-- Data under study follows --
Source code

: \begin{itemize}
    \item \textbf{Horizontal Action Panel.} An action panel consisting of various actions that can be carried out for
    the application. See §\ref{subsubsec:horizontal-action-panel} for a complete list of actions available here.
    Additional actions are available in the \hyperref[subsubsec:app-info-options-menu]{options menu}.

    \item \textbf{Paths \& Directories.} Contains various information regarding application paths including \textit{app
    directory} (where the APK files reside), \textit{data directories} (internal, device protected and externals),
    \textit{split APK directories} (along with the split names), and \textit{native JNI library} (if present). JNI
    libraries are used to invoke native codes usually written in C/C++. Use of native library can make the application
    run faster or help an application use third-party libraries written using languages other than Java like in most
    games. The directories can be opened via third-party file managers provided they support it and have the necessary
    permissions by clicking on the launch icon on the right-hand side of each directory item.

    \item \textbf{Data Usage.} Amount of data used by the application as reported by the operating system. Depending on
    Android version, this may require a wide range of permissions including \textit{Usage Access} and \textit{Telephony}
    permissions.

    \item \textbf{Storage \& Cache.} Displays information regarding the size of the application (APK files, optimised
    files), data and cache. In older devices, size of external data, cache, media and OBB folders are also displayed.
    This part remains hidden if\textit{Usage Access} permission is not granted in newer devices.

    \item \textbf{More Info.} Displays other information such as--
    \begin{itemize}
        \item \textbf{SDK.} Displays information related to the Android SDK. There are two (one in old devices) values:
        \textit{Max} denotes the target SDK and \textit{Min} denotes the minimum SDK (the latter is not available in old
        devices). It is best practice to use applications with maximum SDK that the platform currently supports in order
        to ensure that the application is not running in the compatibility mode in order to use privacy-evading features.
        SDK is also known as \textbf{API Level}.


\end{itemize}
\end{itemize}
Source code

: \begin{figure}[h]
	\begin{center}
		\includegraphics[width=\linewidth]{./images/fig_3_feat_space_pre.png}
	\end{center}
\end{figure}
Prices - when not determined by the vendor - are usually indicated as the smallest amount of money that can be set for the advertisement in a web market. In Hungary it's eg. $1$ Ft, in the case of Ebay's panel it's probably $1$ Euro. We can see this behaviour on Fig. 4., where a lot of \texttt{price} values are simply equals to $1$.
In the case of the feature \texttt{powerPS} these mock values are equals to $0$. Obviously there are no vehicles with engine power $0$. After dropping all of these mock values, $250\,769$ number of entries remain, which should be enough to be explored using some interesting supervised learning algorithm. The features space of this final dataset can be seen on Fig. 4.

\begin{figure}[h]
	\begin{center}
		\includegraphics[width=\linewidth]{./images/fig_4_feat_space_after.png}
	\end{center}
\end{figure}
-- Data under study concluded --
__Task instructions__.
Starting at the line above that contains "Contains various information", write out each line exactly until the line that contains "Displays information related" has been written, and stop there.

__Expected answer__.
    \item \textbf{Paths \& Directories.} Contains various information regarding application paths including \textit{app
    directory} (where the APK files reside), \textit{data directories} (internal, device protected and externals),
    \textit{split APK directories} (along with the split names), and \textit{native JNI library} (if present). JNI
    libraries are used to invoke native codes usually written in C/C++. Use of native library can make the application
    run faster or help an application use third-party libraries written using languages other than Java like in most
    games. The directories can be opened via third-party file managers provided they support it and have the necessary
    permissions by clicking on the launch icon on the right-hand side of each directory item.

    \item \textbf{Data Usage.} Amount of data used by the application as reported by the operating system. Depending on
    Android version, this may require a wide range of permissions including \textit{Usage Access} and \textit{Telephony}
    permissions.

    \item \textbf{Storage \& Cache.} Displays information regarding the size of the application (APK files, optimised
    files), data and cache. In older devices, size of external data, cache, media and OBB folders are also displayed.
    This part remains hidden if\textit{Usage Access} permission is not granted in newer devices.

    \item \textbf{More Info.} Displays other information such as--
    \begin{itemize}
        \item \textbf{SDK.} Displays information related to the Android SDK. There are two (one in old devices) values:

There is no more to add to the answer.